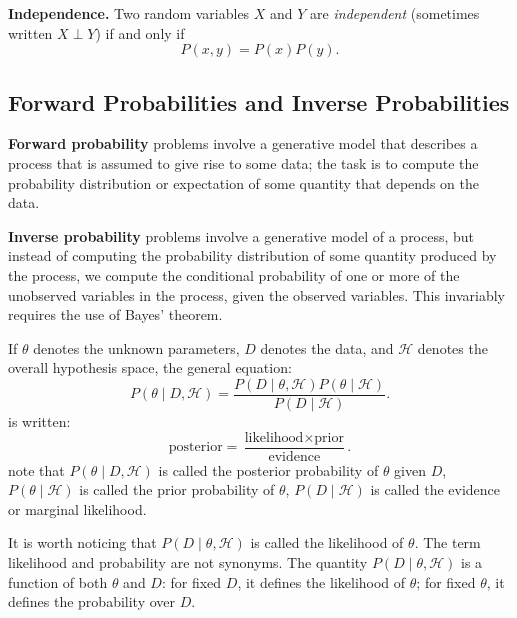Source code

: \documentclass[11pt]{article}
\begin{document}
\par\medskip
\noindent \textbf{Independence.} Two random variables $X$ and $Y$ are \emph{independent} (sometimes written $X\perp Y$) if and only if
\begin{equation*}
  P(x,y) = P(x)P(y).
\end{equation*}

\subsection{Forward Probabilities and Inverse Probabilities}

\textbf{Forward probability} problems involve a generative model that describes a process that is assumed to give rise to some data; the task is to compute the probability distribution or expectation of some quantity that depends on the data. 

\noindent \textbf{Inverse probability} problems involve a generative model of a process, but instead of computing the probability distribution of some quantity produced by the process, we compute the conditional probability of one or more of the unobserved variables in the process, given the observed variables. This invariably requires the use of Bayes' theorem.

\par\medskip
If $\theta$ denotes the unknown parameters, $D$ denotes the data, and $\mathcal{H}$ denotes the overall hypothesis space, the general equation:
\begin{equation*}
  P(\theta \mid D,\mathcal{H}) = \frac{P(D\mid \theta,\mathcal{H})P(\theta\mid \mathcal{H})}{P(D\mid \mathcal{H})}.
\end{equation*}
is written:
\begin{equation*}
  \text{posterior} = \frac{\text{likelihood}\times \text{prior}}{\text{evidence}}.
\end{equation*}
\noindent note that $P(\theta \mid D,\mathcal{H})$ is called the posterior probability of $\theta$ given $D$, $P(\theta\mid \mathcal{H})$ is called the prior probability of $\theta$, $P(D\mid \mathcal{H})$ is called the evidence or marginal likelihood. 

It is worth noticing that $P(D\mid \theta,\mathcal{H})$ is called the likelihood of $\theta$. The term likelihood and probability are not synonyms. The quantity $P(D\mid \theta,\mathcal{H})$ is a function of both $\theta$ and $D$: for fixed $D$, it defines the likelihood of $\theta$; for fixed $\theta$, it defines the probability over $D$.
\end{document}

- _WHAT TO DO_
What is needed is the full material, retyped unchanged, with no pictures in it.

- _RESPONSE TO THE EXERCISE_
Source code

: \documentclass[11pt]{article}
\begin{document}
\par\medskip
\noindent \textbf{Independence.} Two random variables $X$ and $Y$ are \emph{independent} (sometimes written $X\perp Y$) if and only if
\begin{equation*}
  P(x,y) = P(x)P(y).
\end{equation*}

\subsection{Forward Probabilities and Inverse Probabilities}

\textbf{Forward probability} problems involve a generative model that describes a process that is assumed to give rise to some data; the task is to compute the probability distribution or expectation of some quantity that depends on the data. 

\noindent \textbf{Inverse probability} problems involve a generative model of a process, but instead of computing the probability distribution of some quantity produced by the process, we compute the conditional probability of one or more of the unobserved variables in the process, given the observed variables. This invariably requires the use of Bayes' theorem.

\par\medskip
If $\theta$ denotes the unknown parameters, $D$ denotes the data, and $\mathcal{H}$ denotes the overall hypothesis space, the general equation:
\begin{equation*}
  P(\theta \mid D,\mathcal{H}) = \frac{P(D\mid \theta,\mathcal{H})P(\theta\mid \mathcal{H})}{P(D\mid \mathcal{H})}.
\end{equation*}
is written:
\begin{equation*}
  \text{posterior} = \frac{\text{likelihood}\times \text{prior}}{\text{evidence}}.
\end{equation*}
\noindent note that $P(\theta \mid D,\mathcal{H})$ is called the posterior probability of $\theta$ given $D$, $P(\theta\mid \mathcal{H})$ is called the prior probability of $\theta$, $P(D\mid \mathcal{H})$ is called the evidence or marginal likelihood. 

It is worth noticing that $P(D\mid \theta,\mathcal{H})$ is called the likelihood of $\theta$. The term likelihood and probability are not synonyms. The quantity $P(D\mid \theta,\mathcal{H})$ is a function of both $\theta$ and $D$: for fixed $D$, it defines the likelihood of $\theta$; for fixed $\theta$, it defines the probability over $D$.
\end{document}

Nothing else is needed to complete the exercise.